Segment Open

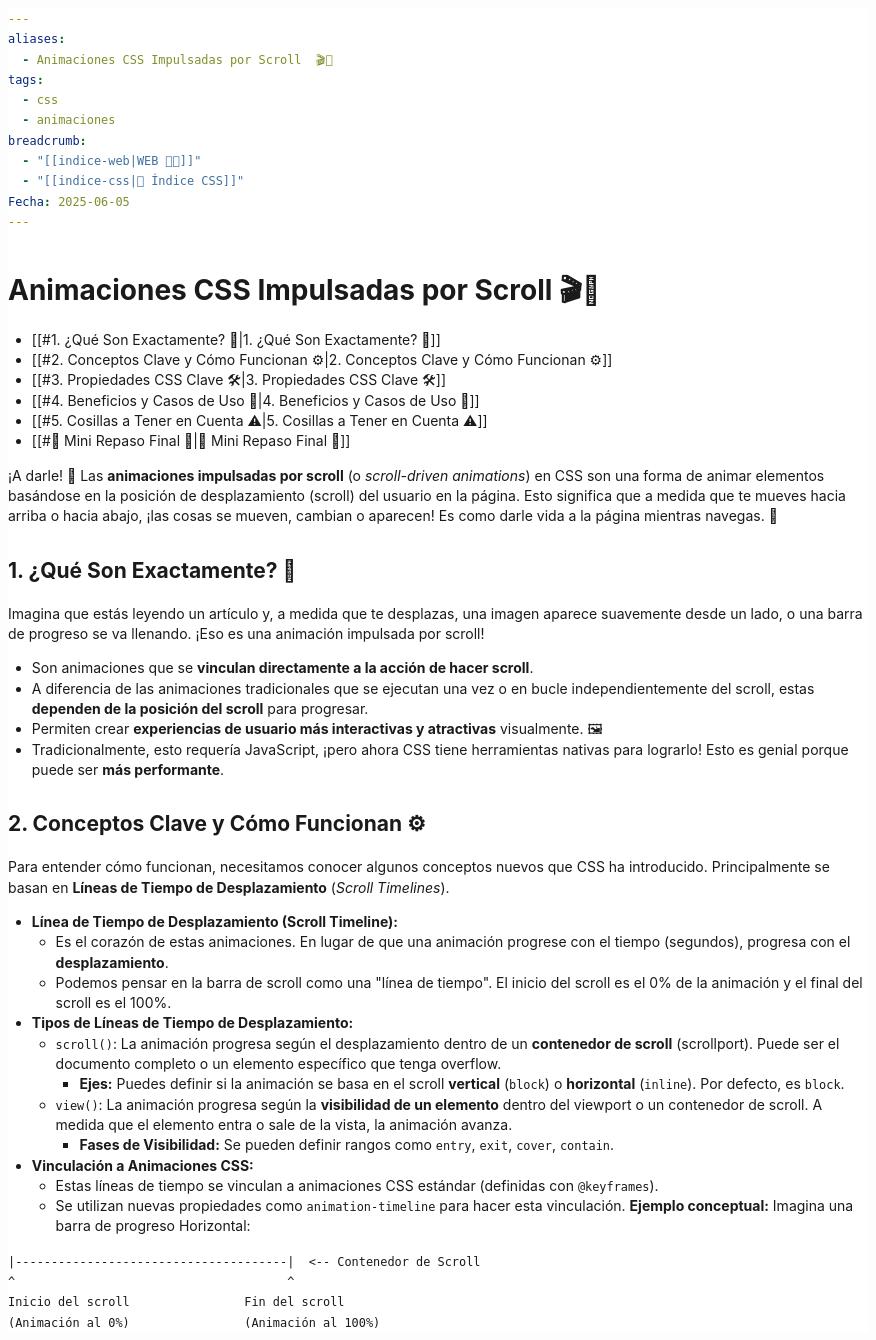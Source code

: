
 ```yaml
---
aliases:
  - Animaciones CSS Impulsadas por Scroll  🎬🚀
tags:
  - css
  - animaciones
breadcrumb:
  - "[[indice-web|WEB 🔗📝]]"
  - "[[indice-css|💄 Índice CSS]]"
Fecha: 2025-06-05
---
```

# Animaciones CSS Impulsadas por Scroll  🎬🚀
- [[#1. ¿Qué Son Exactamente? 🤔|1. ¿Qué Son Exactamente? 🤔]]
- [[#2. Conceptos Clave y Cómo Funcionan ⚙️|2. Conceptos Clave y Cómo Funcionan ⚙️]]
- [[#3. Propiedades CSS Clave 🛠️|3. Propiedades CSS Clave 🛠️]]
- [[#4. Beneficios y Casos de Uso 🌟|4. Beneficios y Casos de Uso 🌟]]
- [[#5. Cosillas a Tener en Cuenta ⚠️|5. Cosillas a Tener en Cuenta ⚠️]]
- [[#🏁 Mini Repaso Final 🏁|🏁 Mini Repaso Final 🏁]]

¡A darle! 🚀 Las **animaciones impulsadas por scroll** (o _scroll-driven animations_) en CSS son una forma de animar elementos basándose en la posición de desplazamiento (scroll) del usuario en la página. Esto significa que a medida que te mueves hacia arriba o hacia abajo, ¡las cosas se mueven, cambian o aparecen! Es como darle vida a la página mientras navegas. 🤩
## 1. ¿Qué Son Exactamente? 🤔
Imagina que estás leyendo un artículo y, a medida que te desplazas, una imagen aparece suavemente desde un lado, o una barra de progreso se va llenando. ¡Eso es una animación impulsada por scroll!
- Son animaciones que se **vinculan directamente a la acción de hacer scroll**.
- A diferencia de las animaciones tradicionales que se ejecutan una vez o en bucle independientemente del scroll, estas **dependen de la posición del scroll** para progresar.
- Permiten crear **experiencias de usuario más interactivas y atractivas** visualmente. 🖼️
- Tradicionalmente, esto requería JavaScript, ¡pero ahora CSS tiene herramientas nativas para lograrlo! Esto es genial porque puede ser **más performante**.
## 2. Conceptos Clave y Cómo Funcionan ⚙️
Para entender cómo funcionan, necesitamos conocer algunos conceptos nuevos que CSS ha introducido. Principalmente se basan en **Líneas de Tiempo de Desplazamiento** (_Scroll Timelines_).
- **Línea de Tiempo de Desplazamiento (Scroll Timeline):**
    - Es el corazón de estas animaciones. En lugar de que una animación progrese con el tiempo (segundos), progresa con el **desplazamiento**.
    - Podemos pensar en la barra de scroll como una "línea de tiempo". El inicio del scroll es el 0% de la animación y el final del scroll es el 100%.
- **Tipos de Líneas de Tiempo de Desplazamiento:**
    - `scroll()`: La animación progresa según el desplazamiento dentro de un **contenedor de scroll** (scrollport). Puede ser el documento completo o un elemento específico que tenga overflow.
        - **Ejes:** Puedes definir si la animación se basa en el scroll **vertical** (`block`) o **horizontal** (`inline`). Por defecto, es `block`.
    - `view()`: La animación progresa según la **visibilidad de un elemento** dentro del viewport o un contenedor de scroll. A medida que el elemento entra o sale de la vista, la animación avanza.
        - **Fases de Visibilidad:** Se pueden definir rangos como `entry`, `exit`, `cover`, `contain`.
- **Vinculación a Animaciones CSS:**
    - Estas líneas de tiempo se vinculan a animaciones CSS estándar (definidas con `@keyframes`).
    - Se utilizan nuevas propiedades como `animation-timeline` para hacer esta vinculación.
**Ejemplo conceptual:**
Imagina una barra de progreso Horizontal:
```
|--------------------------------------|  <-- Contenedor de Scroll
^                                      ^
Inicio del scroll                Fin del scroll
(Animación al 0%)                (Animación al 100%)
```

Segment Closed

_EXERCISE PROMPT:_
Every line above goes into the copy unchanged; the pictures do not.

_ANSWER FOR THIS EXERCISE:_
Source code

:
 ```yaml
---
aliases:
  - Animaciones CSS Impulsadas por Scroll  🎬🚀
tags:
  - css
  - animaciones
breadcrumb:
  - "[[indice-web|WEB 🔗📝]]"
  - "[[indice-css|💄 Índice CSS]]"
Fecha: 2025-06-05
---
```

# Animaciones CSS Impulsadas por Scroll  🎬🚀
- [[#1. ¿Qué Son Exactamente? 🤔|1. ¿Qué Son Exactamente? 🤔]]
- [[#2. Conceptos Clave y Cómo Funcionan ⚙️|2. Conceptos Clave y Cómo Funcionan ⚙️]]
- [[#3. Propiedades CSS Clave 🛠️|3. Propiedades CSS Clave 🛠️]]
- [[#4. Beneficios y Casos de Uso 🌟|4. Beneficios y Casos de Uso 🌟]]
- [[#5. Cosillas a Tener en Cuenta ⚠️|5. Cosillas a Tener en Cuenta ⚠️]]
- [[#🏁 Mini Repaso Final 🏁|🏁 Mini Repaso Final 🏁]]

¡A darle! 🚀 Las **animaciones impulsadas por scroll** (o _scroll-driven animations_) en CSS son una forma de animar elementos basándose en la posición de desplazamiento (scroll) del usuario en la página. Esto significa que a medida que te mueves hacia arriba o hacia abajo, ¡las cosas se mueven, cambian o aparecen! Es como darle vida a la página mientras navegas. 🤩
## 1. ¿Qué Son Exactamente? 🤔
Imagina que estás leyendo un artículo y, a medida que te desplazas, una imagen aparece suavemente desde un lado, o una barra de progreso se va llenando. ¡Eso es una animación impulsada por scroll!
- Son animaciones que se **vinculan directamente a la acción de hacer scroll**.
- A diferencia de las animaciones tradicionales que se ejecutan una vez o en bucle independientemente del scroll, estas **dependen de la posición del scroll** para progresar.
- Permiten crear **experiencias de usuario más interactivas y atractivas** visualmente. 🖼️
- Tradicionalmente, esto requería JavaScript, ¡pero ahora CSS tiene herramientas nativas para lograrlo! Esto es genial porque puede ser **más performante**.
## 2. Conceptos Clave y Cómo Funcionan ⚙️
Para entender cómo funcionan, necesitamos conocer algunos conceptos nuevos que CSS ha introducido. Principalmente se basan en **Líneas de Tiempo de Desplazamiento** (_Scroll Timelines_).
- **Línea de Tiempo de Desplazamiento (Scroll Timeline):**
    - Es el corazón de estas animaciones. En lugar de que una animación progrese con el tiempo (segundos), progresa con el **desplazamiento**.
    - Podemos pensar en la barra de scroll como una "línea de tiempo". El inicio del scroll es el 0% de la animación y el final del scroll es el 100%.
- **Tipos de Líneas de Tiempo de Desplazamiento:**
    - `scroll()`: La animación progresa según el desplazamiento dentro de un **contenedor de scroll** (scrollport). Puede ser el documento completo o un elemento específico que tenga overflow.
        - **Ejes:** Puedes definir si la animación se basa en el scroll **vertical** (`block`) o **horizontal** (`inline`). Por defecto, es `block`.
    - `view()`: La animación progresa según la **visibilidad de un elemento** dentro del viewport o un contenedor de scroll. A medida que el elemento entra o sale de la vista, la animación avanza.
        - **Fases de Visibilidad:** Se pueden definir rangos como `entry`, `exit`, `cover`, `contain`.
- **Vinculación a Animaciones CSS:**
    - Estas líneas de tiempo se vinculan a animaciones CSS estándar (definidas con `@keyframes`).
    - Se utilizan nuevas propiedades como `animation-timeline` para hacer esta vinculación.
**Ejemplo conceptual:**
Imagina una barra de progreso Horizontal:
```
|--------------------------------------|  <-- Contenedor de Scroll
^                                      ^
Inicio del scroll                Fin del scroll
(Animación al 0%)                (Animación al 100%)
```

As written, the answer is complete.